* _Plain-text document sources_
**********

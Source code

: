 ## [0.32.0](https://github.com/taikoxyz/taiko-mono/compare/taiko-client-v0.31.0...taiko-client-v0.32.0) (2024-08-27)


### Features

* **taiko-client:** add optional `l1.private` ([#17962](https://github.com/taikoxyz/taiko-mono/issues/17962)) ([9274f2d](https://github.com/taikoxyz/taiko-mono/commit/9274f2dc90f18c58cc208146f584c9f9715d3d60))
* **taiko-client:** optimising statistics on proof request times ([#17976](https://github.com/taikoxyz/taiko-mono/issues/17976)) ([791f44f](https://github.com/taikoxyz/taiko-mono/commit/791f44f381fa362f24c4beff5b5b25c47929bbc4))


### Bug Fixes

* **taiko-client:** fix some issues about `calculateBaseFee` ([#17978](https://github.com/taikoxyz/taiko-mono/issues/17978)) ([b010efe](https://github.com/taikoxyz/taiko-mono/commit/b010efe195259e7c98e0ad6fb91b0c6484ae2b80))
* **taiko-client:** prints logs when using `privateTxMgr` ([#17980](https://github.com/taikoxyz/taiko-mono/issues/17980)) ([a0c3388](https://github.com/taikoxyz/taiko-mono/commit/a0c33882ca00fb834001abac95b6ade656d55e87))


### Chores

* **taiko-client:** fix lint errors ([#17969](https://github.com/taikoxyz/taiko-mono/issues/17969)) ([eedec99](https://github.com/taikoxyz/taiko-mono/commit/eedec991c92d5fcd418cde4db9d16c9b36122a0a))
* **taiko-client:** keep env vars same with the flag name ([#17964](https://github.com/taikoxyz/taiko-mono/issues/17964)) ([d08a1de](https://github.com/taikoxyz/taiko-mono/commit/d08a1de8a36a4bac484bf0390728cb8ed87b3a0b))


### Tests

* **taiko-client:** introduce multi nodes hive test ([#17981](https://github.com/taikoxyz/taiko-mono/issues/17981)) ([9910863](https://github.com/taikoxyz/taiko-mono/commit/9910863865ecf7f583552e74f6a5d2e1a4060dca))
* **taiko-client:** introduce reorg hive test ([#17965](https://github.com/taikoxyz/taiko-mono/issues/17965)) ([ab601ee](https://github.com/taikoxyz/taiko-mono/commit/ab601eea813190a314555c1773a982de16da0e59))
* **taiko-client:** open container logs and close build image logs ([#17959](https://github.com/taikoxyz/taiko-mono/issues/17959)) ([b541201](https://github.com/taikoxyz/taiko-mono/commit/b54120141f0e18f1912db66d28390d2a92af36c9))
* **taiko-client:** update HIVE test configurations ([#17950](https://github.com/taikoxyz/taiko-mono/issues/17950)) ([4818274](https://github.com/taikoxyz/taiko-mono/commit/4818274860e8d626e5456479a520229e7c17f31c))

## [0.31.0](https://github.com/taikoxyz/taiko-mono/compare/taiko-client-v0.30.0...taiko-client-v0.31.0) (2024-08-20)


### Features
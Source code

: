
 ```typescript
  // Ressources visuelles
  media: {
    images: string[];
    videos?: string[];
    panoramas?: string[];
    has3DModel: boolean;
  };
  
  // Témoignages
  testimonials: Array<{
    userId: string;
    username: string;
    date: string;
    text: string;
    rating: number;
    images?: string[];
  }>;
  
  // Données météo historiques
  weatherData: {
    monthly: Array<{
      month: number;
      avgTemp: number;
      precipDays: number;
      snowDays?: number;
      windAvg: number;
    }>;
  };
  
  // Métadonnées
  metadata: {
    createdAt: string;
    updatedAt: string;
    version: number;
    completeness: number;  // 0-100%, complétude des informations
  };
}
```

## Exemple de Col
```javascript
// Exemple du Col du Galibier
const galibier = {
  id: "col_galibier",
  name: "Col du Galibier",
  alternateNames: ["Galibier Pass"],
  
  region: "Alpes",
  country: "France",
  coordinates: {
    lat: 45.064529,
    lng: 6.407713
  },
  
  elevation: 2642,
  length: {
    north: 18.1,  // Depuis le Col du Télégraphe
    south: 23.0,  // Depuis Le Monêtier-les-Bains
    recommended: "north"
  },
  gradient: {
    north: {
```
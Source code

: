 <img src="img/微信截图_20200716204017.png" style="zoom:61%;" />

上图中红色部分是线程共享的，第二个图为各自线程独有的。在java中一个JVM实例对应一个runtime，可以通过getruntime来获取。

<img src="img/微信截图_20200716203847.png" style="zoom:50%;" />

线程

**********

* _The problem_
Every record must be set down again exactly.

* _Answer below_
Source code

: ## [0.32.0](https://github.com/taikoxyz/taiko-mono/compare/taiko-client-v0.31.0...taiko-client-v0.32.0) (2024-08-27)


### Features

* **taiko-client:** add optional `l1.private` ([#17962](https://github.com/taikoxyz/taiko-mono/issues/17962)) ([9274f2d](https://github.com/taikoxyz/taiko-mono/commit/9274f2dc90f18c58cc208146f584c9f9715d3d60))
* **taiko-client:** optimising statistics on proof request times ([#17976](https://github.com/taikoxyz/taiko-mono/issues/17976)) ([791f44f](https://github.com/taikoxyz/taiko-mono/commit/791f44f381fa362f24c4beff5b5b25c47929bbc4))


### Bug Fixes

* **taiko-client:** fix some issues about `calculateBaseFee` ([#17978](https://github.com/taikoxyz/taiko-mono/issues/17978)) ([b010efe](https://github.com/taikoxyz/taiko-mono/commit/b010efe195259e7c98e0ad6fb91b0c6484ae2b80))
* **taiko-client:** prints logs when using `privateTxMgr` ([#17980](https://github.com/taikoxyz/taiko-mono/issues/17980)) ([a0c3388](https://github.com/taikoxyz/taiko-mono/commit/a0c33882ca00fb834001abac95b6ade656d55e87))


### Chores

* **taiko-client:** fix lint errors ([#17969](https://github.com/taikoxyz/taiko-mono/issues/17969)) ([eedec99](https://github.com/taikoxyz/taiko-mono/commit/eedec991c92d5fcd418cde4db9d16c9b36122a0a))
* **taiko-client:** keep env vars same with the flag name ([#17964](https://github.com/taikoxyz/taiko-mono/issues/17964)) ([d08a1de](https://github.com/taikoxyz/taiko-mono/commit/d08a1de8a36a4bac484bf0390728cb8ed87b3a0b))


### Tests

* **taiko-client:** introduce multi nodes hive test ([#17981](https://github.com/taikoxyz/taiko-mono/issues/17981)) ([9910863](https://github.com/taikoxyz/taiko-mono/commit/9910863865ecf7f583552e74f6a5d2e1a4060dca))
* **taiko-client:** introduce reorg hive test ([#17965](https://github.com/taikoxyz/taiko-mono/issues/17965)) ([ab601ee](https://github.com/taikoxyz/taiko-mono/commit/ab601eea813190a314555c1773a982de16da0e59))
* **taiko-client:** open container logs and close build image logs ([#17959](https://github.com/taikoxyz/taiko-mono/issues/17959)) ([b541201](https://github.com/taikoxyz/taiko-mono/commit/b54120141f0e18f1912db66d28390d2a92af36c9))
* **taiko-client:** update HIVE test configurations ([#17950](https://github.com/taikoxyz/taiko-mono/issues/17950)) ([4818274](https://github.com/taikoxyz/taiko-mono/commit/4818274860e8d626e5456479a520229e7c17f31c))

## [0.31.0](https://github.com/taikoxyz/taiko-mono/compare/taiko-client-v0.30.0...taiko-client-v0.31.0) (2024-08-20)


### Features
Source code

:
 ```typescript
  // Ressources visuelles
  media: {
    images: string[];
    videos?: string[];
    panoramas?: string[];
    has3DModel: boolean;
  };
  
  // Témoignages
  testimonials: Array<{
    userId: string;
    username: string;
    date: string;
    text: string;
    rating: number;
    images?: string[];
  }>;
  
  // Données météo historiques
  weatherData: {
    monthly: Array<{
      month: number;
      avgTemp: number;
      precipDays: number;
      snowDays?: number;
      windAvg: number;
    }>;
  };
  
  // Métadonnées
  metadata: {
    createdAt: string;
    updatedAt: string;
    version: number;
    completeness: number;  // 0-100%, complétude des informations
  };
}
```

## Exemple de Col
```javascript
// Exemple du Col du Galibier
const galibier = {
  id: "col_galibier",
  name: "Col du Galibier",
  alternateNames: ["Galibier Pass"],
  
  region: "Alpes",
  country: "France",
  coordinates: {
    lat: 45.064529,
    lng: 6.407713
  },
  
  elevation: 2642,
  length: {
    north: 18.1,  // Depuis le Col du Télégraphe
    south: 23.0,  // Depuis Le Monêtier-les-Bains
    recommended: "north"
  },
  gradient: {
    north: {
```
Source code

: <img src="img/微信截图_20200716204017.png" style="zoom:61%;" />

上图中红色部分是线程共享的，第二个图为各自线程独有的。在java中一个JVM实例对应一个runtime，可以通过getruntime来获取。

<img src="img/微信截图_20200716203847.png" style="zoom:50%;" />

线程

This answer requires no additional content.